From Robotics to Sepsis Treatment: Offline RL via Geometric Pessimism
This work addresses offline RL's computational and performance trade-offs for critical applications like robotics and healthcare, offering a modular improvement over existing methods.
The paper tackles the problem of offline reinforcement learning's susceptibility to overestimation of out-of-distribution actions in sparse data, proposing Geometric Pessimism to enhance IQL with a density-based penalty, resulting in an 18-point performance gain on MuJoCo tasks and 86.4% clinician agreement on sepsis treatment data.

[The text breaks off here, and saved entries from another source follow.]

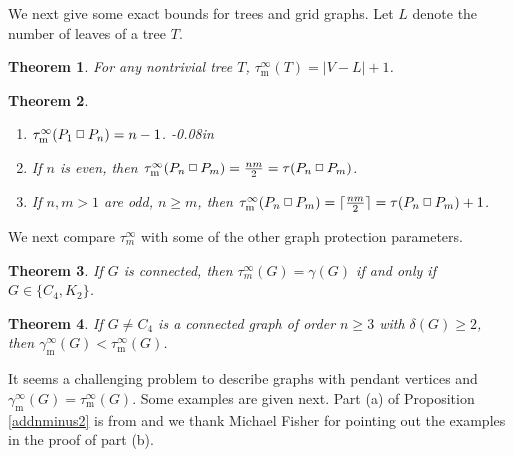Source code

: \documentclass[12pt]{article}%
\newtheorem{theorem}{Theorem}[section]
\providecommand{\boksie}{\ensuremath{\mathbin{\raisebox{0.3mm}{$\scriptstyle\square$}}}}
\begin{document}
We next give some exact bounds for trees and grid graphs. Let $L$ denote the
number of leaves of a tree $T$.

\begin{theorem}
\emph{\cite{KM5}} \label{tree}For any nontrivial tree $T$, $\tau_{\mathrm{m}%
}^{\infty}(T)=|V-L|+1$.
\end{theorem}

\begin{theorem}
\label{grids}

\begin{enumerate}
\item[(a)] $\tau_{\mathrm{m}}^{\infty}(P_{1}\boksie P_{n})=n-1$.\vspace
{-0.08in}

\item[\emph{(b)}] If $n$ is even, then $\tau_{\mathrm{m}}^{\infty}%
(P_{n}\boksie P_{m})=\frac{nm}{2}=\tau(P_{n}\boksie P_{m})$.\vspace{-0.08in}

\item[\emph{(c)}] If $n,m>1$ are odd, $n\geq m$, then $\tau_{\mathrm{m}%
}^{\infty}(P_{n}\boksie P_{m})=\lceil\frac{nm}{2}\rceil=\tau(P_{n}\boksie
P_{m})+1$.
\end{enumerate}
\end{theorem}

We next compare $\tau_{m}^{\infty}$ with some of the other graph protection parameters.

\begin{theorem}
\emph{\cite{KGTN}\hspace{0.1in}}If $G$ is connected, then $\tau_{m}^{\infty
}(G)=\gamma(G)$ if and only if $G\in\{C_{4},K_{2}\}$.
\end{theorem}

\begin{theorem}
\emph{\cite{KM5}}\hspace{0.1in}If $G\neq C_{4}$ is a connected graph of order
$n\geq3$ with $\delta(G)\geq2$, then $\gamma_{\mathrm{m}}^{\infty}%
(G)<\tau_{\mathrm{m}}^{\infty}(G)$.
\end{theorem}

It seems a challenging problem to describe graphs with pendant vertices and
$\gamma_{\mathrm{m}}^{\infty}(G)=\tau_{\mathrm{m}}^{\infty}(G)$. Some examples
are given next. Part (a) of Proposition \ref{addnminus2} is from \cite{KM5}
and we thank Michael Fisher for pointing out the examples in the proof of part (b).
\end{document}
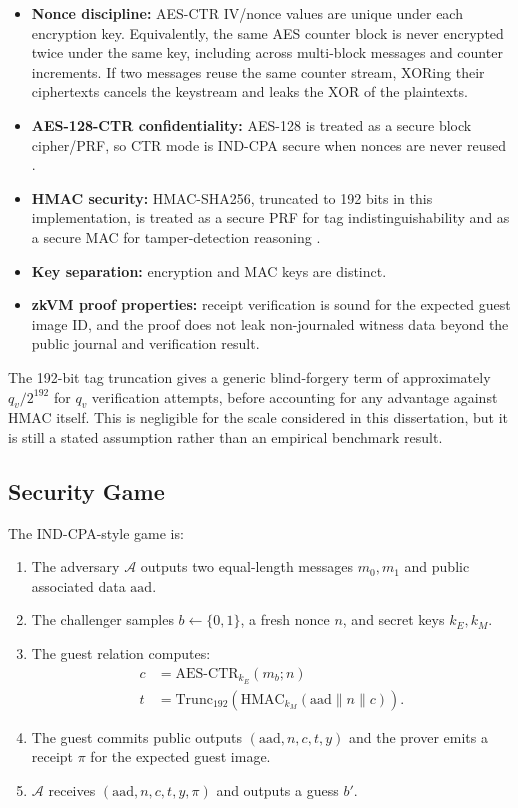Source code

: \begin{itemize}
\item \textbf{Nonce discipline:} AES-CTR IV/nonce values are unique under each
encryption key. Equivalently, the same AES counter block is never encrypted twice
under the same key, including across multi-block messages and counter increments.
If two messages reuse the same counter stream, XORing their ciphertexts cancels
the keystream and leaks the XOR of the plaintexts.
\item \textbf{AES-128-CTR confidentiality:} AES-128 is treated as a secure block
cipher/PRF, so CTR mode is IND-CPA secure when nonces are never reused
\cite{nistfips197,nistsp80038a,katz2020introduction}.
\item \textbf{HMAC security:} HMAC-SHA256, truncated to 192 bits in this
implementation, is treated as a secure PRF for tag indistinguishability and as a
secure MAC for tamper-detection reasoning \cite{rfc2104,nistfips1981}.
\item \textbf{Key separation:} encryption and MAC keys are distinct.
\item \textbf{zkVM proof properties:} receipt verification is sound for the
expected guest image ID, and the proof does not leak non-journaled witness data
beyond the public journal and verification result.
\end{itemize}

The 192-bit tag truncation gives a generic blind-forgery term of approximately
\(q_v / 2^{192}\) for \(q_v\) verification attempts, before accounting for any
advantage against HMAC itself. This is negligible for the scale considered in
this dissertation, but it is still a stated assumption rather than an empirical
benchmark result.

\subsection{Security Game}

The IND-CPA-style game is:

\begin{enumerate}
\item The adversary \(\mathcal{A}\) outputs two equal-length messages
\(m_0, m_1\) and public associated data \(\mathrm{aad}\).
\item The challenger samples \(b \leftarrow \{0,1\}\), a fresh nonce \(n\), and
secret keys \(k_E, k_M\).
\item The guest relation computes:
\begin{align*}
c &= \mathrm{AES\text{-}CTR}_{k_E}(m_b; n) \\
t &= \mathrm{Trunc}_{192}(\mathrm{HMAC}_{k_M}(\mathrm{aad} \parallel n \parallel c)).
\end{align*}
\item The guest commits public outputs \((\mathrm{aad}, n, c, t, y)\) and the
prover emits a receipt \(\pi\) for the expected guest image.
\item \(\mathcal{A}\) receives \((\mathrm{aad}, n, c, t, y, \pi)\) and outputs a
guess \(b'\).
\end{enumerate}

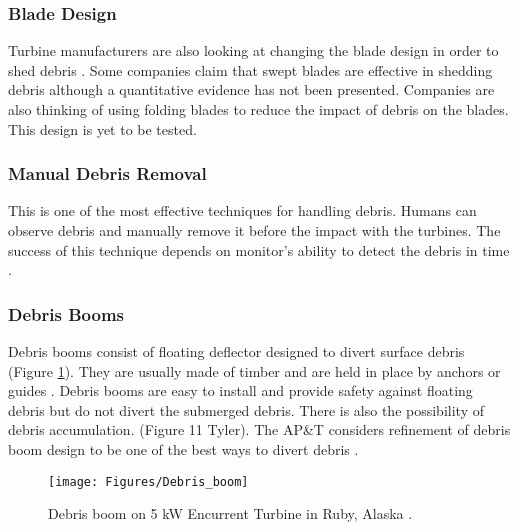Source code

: \subsubsection{Blade Design}
Turbine manufacturers are also looking at changing the blade design in order to shed debris \cite{Reference1}. Some companies claim that swept blades are effective in shedding debris although a quantitative evidence has not been presented. Companies are also thinking of using folding blades to reduce the impact of debris on the blades. This design is yet to be tested.
\subsubsection{Manual Debris Removal}
This is one of the most effective techniques for handling debris. Humans can observe debris and manually remove it before the impact with the turbines. The success of this technique depends on monitor's ability to detect the debris in time \cite{Reference1}.
\subsubsection{Debris Booms}
Debris booms consist of floating deflector designed to divert surface debris (Figure \ref{fig:Debris_boom}). They are usually made of timber and are held in place by anchors or guides \cite{Reference5}. Debris booms are easy to install and provide safety against floating debris but do not divert the submerged debris. There is also the possibility of debris accumulation. (Figure 11 Tyler). The AP\&T considers refinement of debris boom design to be one of the best ways to divert debris \cite{Reference1}.  
\begin{figure}
\centering
\texttt{[image: Figures/Debris\_boom]}
\caption{\label{fig:Debris_boom}Debris boom on 5 kW Encurrent Turbine in Ruby, Alaska \cite{Reference1}.}
\end{figure}
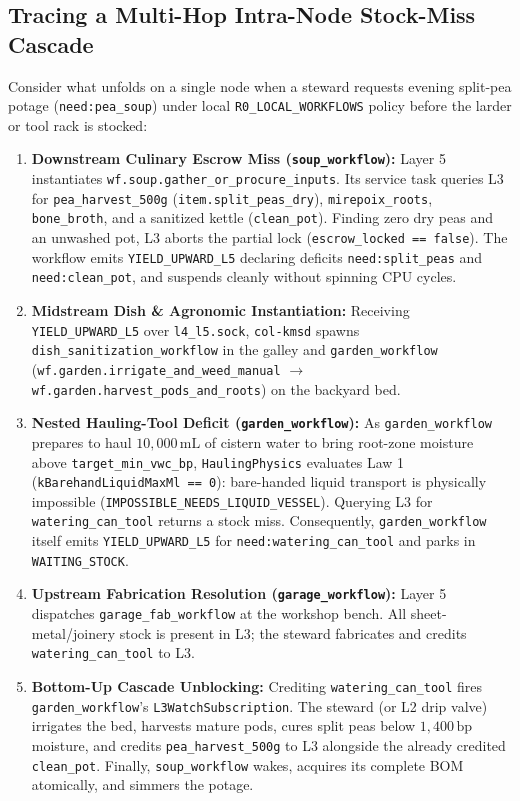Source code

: \subsection{Tracing a Multi-Hop Intra-Node Stock-Miss Cascade}

Consider what unfolds on a single node when a steward requests evening split-pea potage
(\texttt{need:pea\_soup}) under local \texttt{R0\_LOCAL\_WORKFLOWS} policy before the larder or tool rack
is stocked:

\begin{enumerate}
    \item \textbf{Downstream Culinary Escrow Miss (\texttt{soup\_workflow}):} Layer 5 instantiates
        \texttt{wf.soup.gather\_or\_procure\_inputs}. Its service task queries L3 for
        \texttt{pea\_harvest\_500g} (\texttt{item.split\_peas\_dry}), \texttt{mirepoix\_roots},
        \texttt{bone\_broth}, and a sanitized kettle (\texttt{clean\_pot}). Finding zero dry peas and an
        unwashed pot, L3 aborts the partial lock (\texttt{escrow\_locked == false}). The workflow emits
        \texttt{YIELD\_UPWARD\_L5} declaring deficits \texttt{need:split\_peas} and
        \texttt{need:clean\_pot}, and suspends cleanly without spinning CPU cycles.
    \item \textbf{Midstream Dish \& Agronomic Instantiation:} Receiving \texttt{YIELD\_UPWARD\_L5} over
        \texttt{l4\_l5.sock}, \texttt{col-kmsd} spawns \texttt{dish\_sanitization\_workflow} in the galley
        and \texttt{garden\_workflow} (\texttt{wf.garden.irrigate\_and\_weed\_manual} $\to$
        \texttt{wf.garden.harvest\_pods\_and\_roots}) on the backyard bed.
    \item \textbf{Nested Hauling-Tool Deficit (\texttt{garden\_workflow}):} As \texttt{garden\_workflow}
        prepares to haul $10{,}000\,\mathrm{mL}$ of cistern water to bring root-zone moisture above
        \texttt{target\_min\_vwc\_bp}, \texttt{HaulingPhysics} evaluates Law 1
        (\texttt{kBarehandLiquidMaxMl == 0}): bare-handed liquid transport is physically impossible
        (\texttt{IMPOSSIBLE\_NEEDS\_LIQUID\_VESSEL}). Querying L3 for \texttt{watering\_can\_tool} returns
        a stock miss. Consequently, \texttt{garden\_workflow} itself emits \texttt{YIELD\_UPWARD\_L5} for
        \texttt{need:watering\_can\_tool} and parks in \texttt{WAITING\_STOCK}.
    \item \textbf{Upstream Fabrication Resolution (\texttt{garage\_workflow}):} Layer 5 dispatches
        \texttt{garage\_fab\_workflow} at the workshop bench. All sheet-metal/joinery stock is present in
        L3; the steward fabricates and credits \texttt{watering\_can\_tool} to L3.
    \item \textbf{Bottom-Up Cascade Unblocking:} Crediting \texttt{watering\_can\_tool} fires
        \texttt{garden\_workflow}'s \texttt{L3WatchSubscription}. The steward (or L2 drip valve) irrigates
        the bed, harvests mature pods, cures split peas below $1{,}400\,\mathrm{bp}$ moisture, and credits
        \texttt{pea\_harvest\_500g} to L3 alongside the already credited \texttt{clean\_pot}. Finally,
        \texttt{soup\_workflow} wakes, acquires its complete BOM atomically, and simmers the potage.
\end{enumerate}

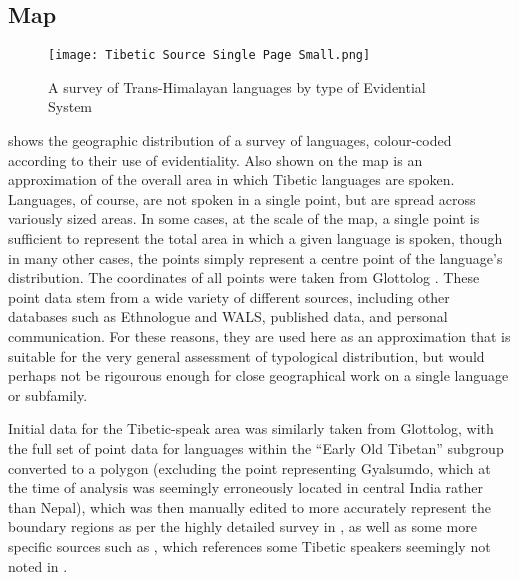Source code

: \subsection{Map}\label{ss:History:Map}
\begin{figure}
    \caption{A survey of Trans-Himalayan languages by type of Evidential System}
    \centering
    \texttt{[image: Tibetic Source Single Page Small.png]}
    \label{map:EvidentialityMap}
\end{figure}
 shows the geographic distribution of a survey of languages, colour-coded according to their use of evidentiality. Also shown on the map is an approximation of the overall area in which Tibetic languages are spoken. Languages, of course, are not spoken in a single point, but are spread across variously sized areas. In some cases, at the scale of the map, a single point is sufficient to represent the total area in which a given language is spoken, though in many other cases, the points simply represent a centre point of the language's distribution. The coordinates of all points were taken from Glottolog \cite{glottolog}. These point data stem from a wide variety of different sources, including other databases such as Ethnologue and WALS, published data, and personal communication. For these reasons, they are used here as an approximation that is suitable for the very general assessment of typological distribution, but would perhaps not be rigourous enough for close geographical work on a single language or subfamily. 

Initial data for the Tibetic-speak area was similarly taken from Glottolog, with the full set of point data for languages within the ``Early Old Tibetan'' subgroup converted to a polygon (excluding the point representing Gyalsumdo, which at the time of analysis was seemingly erroneously located in central India rather than Nepal), which was then manually edited to more accurately represent the boundary regions as per the highly detailed survey in , as well as some more specific sources such as , which references some Tibetic speakers seemingly not noted in .

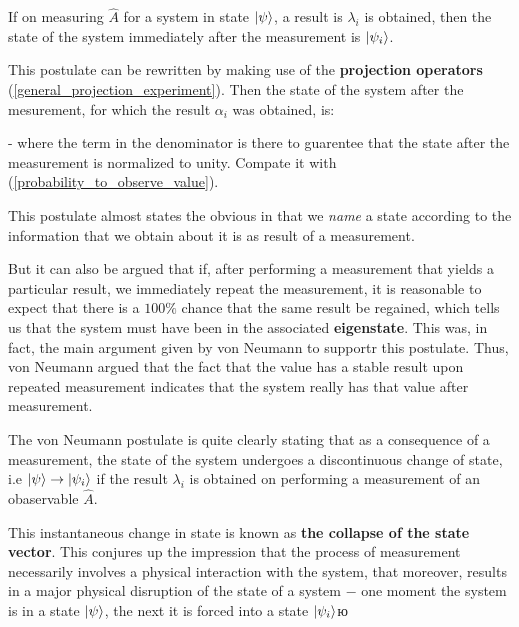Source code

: \documentclass{article}
\begin{document}
If on measuring $\hat{A}$ for a system in state $\ket{\psi}$, a result is $\lambda_i$ is obtained, then the state of the system immediately after the measurement is $\ket{\psi_i}$.

This postulate can be rewritten by making use of the \textbf{projection operators} (\ref{general_projection_experiment}). Then the state of the system after the mesurement, for which the result $\alpha_i$ was obtained, is:


- where the term in the denominator is there to guarentee that the state after the measurement is normalized to unity.
Compate it with (\ref{probability_to_observe_value}).


This postulate almost states the obvious in that we \textit{name} a state according to the information that we obtain about it is as result of a measurement.

But it can also be argued that if, after performing a measurement that yields a particular result, we immediately repeat the measurement, it is reasonable to expect that there is a $100 \%$ chance that the same result be regained, which tells us that the system must have been in the associated \textbf{eigenstate}. This was, in fact, the main argument given by von Neumann to supportr this postulate. Thus, von Neumann argued that the fact that the value has a stable result upon repeated measurement indicates that the system really has that value after measurement.


The von Neumann postulate is quite clearly stating that as a consequence of a measurement, the
state of the system undergoes a discontinuous change of state, i.e $\ket{\psi} \rightarrow \ket{\psi_i}$ if the result $\lambda_i$ is obtained on performing a measurement of an obaservable $\hat{A}$.

This instantaneous change in state is
known as \textbf{the collapse of the state vector}. This conjures up the impression that the process of
measurement necessarily involves a physical interaction with the system, that moreover, results in
a major physical disruption of the state of a system $-$ one moment the system is in a state $\ket{\psi}$, the next it is forced into a state $\ket{\psi_i}$ю
\end{document}
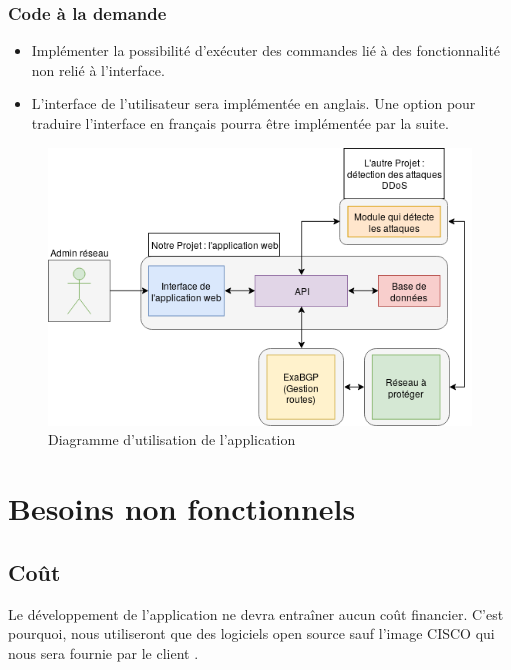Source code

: 
\subsubsection{Code à la demande}
\begin{itemize}
    \item Implémenter la possibilité d'exécuter des commandes lié à des fonctionnalité non relié à l'interface.
    \item L'interface de l'utilisateur sera implémentée en anglais. Une option pour traduire l'interface en français pourra être implémentée par la suite.
\end{itemize}

\begin{figure}[H]
    \includegraphics[width=\textwidth]{./medias/use_cases.png}
    \caption{Diagramme d'utilisation de l'application}
    \label{fig:use_cases}
\end{figure}

\newpage

\section{Besoins non fonctionnels}

\subsection{Coût}
Le développement de l'application ne devra entraîner aucun coût financier. C'est pourquoi, nous utiliseront que des logiciels open source sauf l'image CISCO qui nous sera fournie par le client .


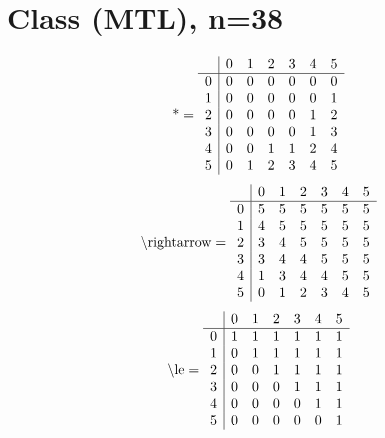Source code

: \documentclass[11pt]{article}
\begin{document}
\section{Class (MTL), n=38}
\[\text{*} = 
\begin{array}{r | r r r r r r}
 & 0 & 1 & 2 & 3 & 4 & 5 \\ \hline
0 & 0 & 0 & 0 & 0 & 0 & 0 \\
1 & 0 & 0 & 0 & 0 & 0 & 1 \\
2 & 0 & 0 & 0 & 0 & 1 & 2 \\
3 & 0 & 0 & 0 & 0 & 1 & 3 \\
4 & 0 & 0 & 1 & 1 & 2 & 4 \\
5 & 0 & 1 & 2 & 3 & 4 & 5 \\
\end{array}
\]
\[\text{\textbackslash rightarrow} = 
\begin{array}{r | r r r r r r}
 & 0 & 1 & 2 & 3 & 4 & 5 \\ \hline
0 & 5 & 5 & 5 & 5 & 5 & 5 \\
1 & 4 & 5 & 5 & 5 & 5 & 5 \\
2 & 3 & 4 & 5 & 5 & 5 & 5 \\
3 & 3 & 4 & 4 & 5 & 5 & 5 \\
4 & 1 & 3 & 4 & 4 & 5 & 5 \\
5 & 0 & 1 & 2 & 3 & 4 & 5 \\
\end{array}
\]
\[\text{\textbackslash le} = 
\begin{array}{r | r r r r r r}
 & 0 & 1 & 2 & 3 & 4 & 5 \\ \hline
0 & 1 & 1 & 1 & 1 & 1 & 1 \\
1 & 0 & 1 & 1 & 1 & 1 & 1 \\
2 & 0 & 0 & 1 & 1 & 1 & 1 \\
3 & 0 & 0 & 0 & 1 & 1 & 1 \\
4 & 0 & 0 & 0 & 0 & 1 & 1 \\
5 & 0 & 0 & 0 & 0 & 0 & 1 \\
\end{array}
\]
\end{document}
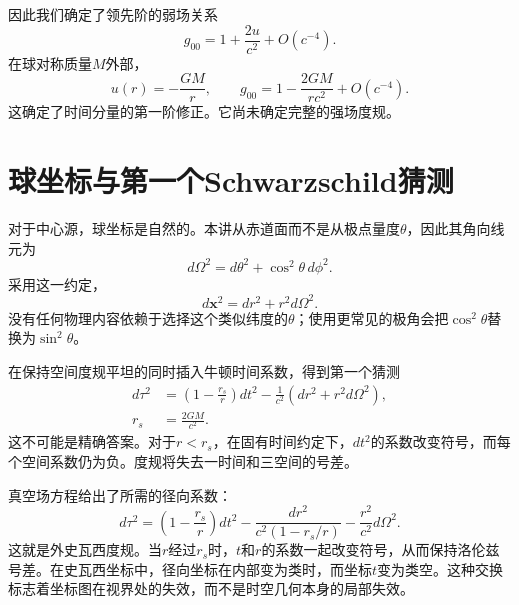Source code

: 因此我们确定了领先阶的弱场关系
\begin{equation}
g_{00}=1+\frac{2u}{c^2}+O(c^{-4}).
\label{eq:l5-g00-newton}
\end{equation}
在球对称质量\(M\)外部，
\begin{equation}
u(r)=-\frac{GM}{r},
\qquad
g_{00}=1-\frac{2GM}{rc^2}+O(c^{-4}).
\label{eq:l5-g00-spherical}
\end{equation}
这确定了时间分量的第一阶修正。它尚未确定完整的强场度规。

\section{球坐标与第一个Schwarzschild猜测}

对于中心源，球坐标是自然的。本讲从赤道面而不是从极点量度\(\theta\)，因此其角向线元为
\begin{equation}
d\Omega^2=d\theta^2+\cos^2\theta\,d\phi^2.
\label{eq:l5-angular-metric}
\end{equation}
采用这一约定，
\begin{equation}
d\mathbf{x}^2=dr^2+r^2d\Omega^2.
\label{eq:l5-flat-spherical}
\end{equation}
没有任何物理内容依赖于选择这个类似纬度的\(\theta\)；使用更常见的极角会把\(\cos^2\theta\)替换为\(\sin^2\theta\)。

在保持空间度规平坦的同时插入牛顿时间系数，得到第一个猜测
\begin{equation}
\begin{aligned}
d\tau^2
&=\left(1-\frac{r_s}{r}\right)dt^2
-\frac{1}{c^2}\left(dr^2+r^2d\Omega^2\right),\\
r_s&=\frac{2GM}{c^2}.
\end{aligned}
\label{eq:l5-naive-schwarzschild}
\end{equation}
这不可能是精确答案。对于\(r<r_s\)，在固有时间约定下，\(dt^2\)的系数改变符号，而每个空间系数仍为负。度规将失去一时间和三空间的号差。

真空场方程给出了所需的径向系数：
\begin{equation}
\boxed{
d\tau^2
=\left(1-\frac{r_s}{r}\right)dt^2
-\frac{dr^2}{c^2\left(1-r_s/r\right)}
-\frac{r^2}{c^2}d\Omega^2.
}
\label{eq:l5-schwarzschild}
\end{equation}
这就是外史瓦西度规。当\(r\)经过\(r_s\)时，\(t\)和\(r\)的系数一起改变符号，从而保持洛伦兹号差。在史瓦西坐标中，径向坐标在内部变为类时，而坐标\(t\)变为类空。这种交换标志着坐标图在视界处的失效，而不是时空几何本身的局部失效。

\begin{classroomqa}
\end{classroomqa}

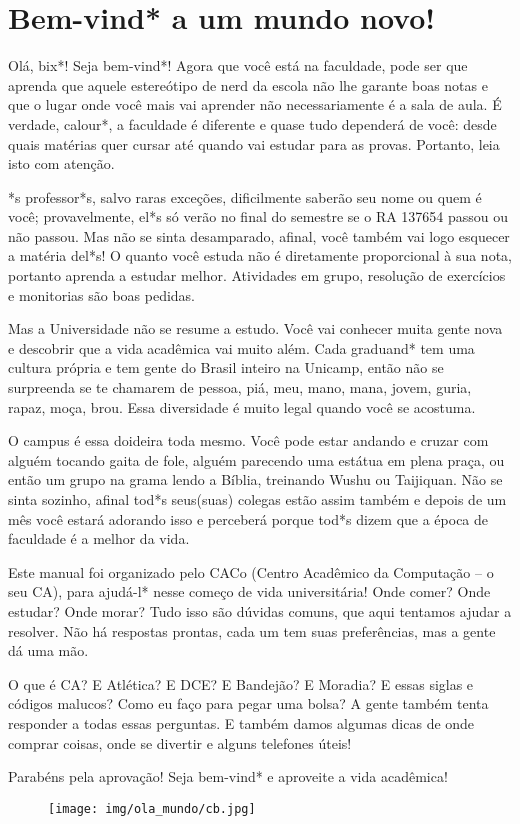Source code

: 
\section{Bem-vind* a um mundo novo!}

Olá, bix*! Seja bem-vind*! Agora que você está na faculdade, pode ser que
aprenda que aquele estereótipo de nerd da escola não lhe garante boas notas e
que o lugar onde você mais vai aprender não necessariamente é a sala de aula. É
verdade, calour*, a faculdade é diferente e quase tudo dependerá de você: desde
quais matérias quer cursar até quando vai estudar para as provas. Portanto, leia
isto com atenção.

*s professor*s, salvo raras exceções, dificilmente saberão seu nome ou quem é
você; provavelmente, el*s só verão no final do semestre se o RA 137654  passou
ou não passou. Mas não se sinta desamparado, afinal, você também vai logo
esquecer a matéria del*s! O quanto você estuda não é diretamente proporcional à
sua nota, portanto aprenda a estudar melhor. Atividades em grupo, resolução de
exercícios e monitorias são boas pedidas.

Mas a Universidade não se resume a estudo. Você vai conhecer muita gente nova e
descobrir que a vida acadêmica vai muito além.  Cada graduand* tem uma cultura
própria e tem gente do Brasil inteiro na Unicamp, então não se surpreenda se te
chamarem de pessoa, piá, meu, mano, mana, jovem, guria, rapaz, moça, brou.
Essa diversidade é muito legal quando você se acostuma.

O campus é essa doideira toda mesmo. Você pode estar andando e cruzar com alguém
tocando gaita de fole, alguém parecendo uma estátua em plena praça, ou então um
grupo na grama lendo a Bíblia, treinando Wushu ou Taijiquan. Não se sinta
sozinho, afinal tod*s seus(suas) colegas estão assim também e depois de um mês você
estará adorando isso e perceberá porque tod*s dizem que a época de faculdade é a
melhor da vida.

Este manual foi organizado pelo CACo (Centro Acadêmico da Computação -- o seu
CA), para ajudá-l* nesse começo de vida universitária! Onde comer? Onde estudar?
Onde morar? Tudo isso são dúvidas comuns, que aqui tentamos ajudar a resolver.
Não há respostas prontas, cada um tem suas preferências, mas a gente dá uma mão.

O que é CA? E Atlética? E DCE? E Bandejão? E Moradia? E essas siglas e códigos
malucos? Como eu faço para pegar uma bolsa? A gente também tenta responder a todas
essas perguntas. E também damos algumas dicas de onde comprar coisas, onde se
divertir e alguns telefones úteis!

Parabéns pela aprovação! Seja bem-vind* e aproveite a vida acadêmica!
 
\begin{figure}[t]
    \texttt{[image: img/ola\_mundo/cb.jpg]}
\end{figure}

Offline Reinforcement Learning (RL) promises the recovery of optimal policies from static datasets, yet it remains susceptible to the overestimation of out-of-distribution (OOD) actions, particularly in fractured and sparse data manifolds.Current solutions necessitates a trade off between computational efficiency and performance. Methods like CQL offers rigorous conservatism but require tremendous compute power while efficient expectile-based methods like IQL often fail to correct OOD errors on pathological datasets, collapsing to Behavioural Cloning. In this work, we propose Geometric Pessimism, a modular, compute-efficient framework that augments standard IQL with density-based penalty derived from k-nearest-neighbour distances in the state-action embedding space. By pre-computing the penalties applied to each state-action pair our method injects OOD conservatism via reward shaping with a O(1) training overhead. Evaluated on the D4Rl MuJoCo benchmark, our method, Geo-IQL outperforms standard IQL on sensitive and unstable medium-replay tasks by over 18 points, while reducing inter-seed variance by 4x. Furthermore, Geo-IQL does not degrade performance on stable manifolds. Crucially, we validate our algorithm on the MIMIC-III Sepsis critical care dataset. While standard IQL collapses to behaviour cloning, Geo-IQL demonstrates active policy improvement. Maintaining safety constraints, achieving 86.4% terminal agreement with clinicians compared to IQL's 75%. Our results suggest that geometric pessimism provides the necessary regularisation to safely overcome local optima in critical, real-world decision systems.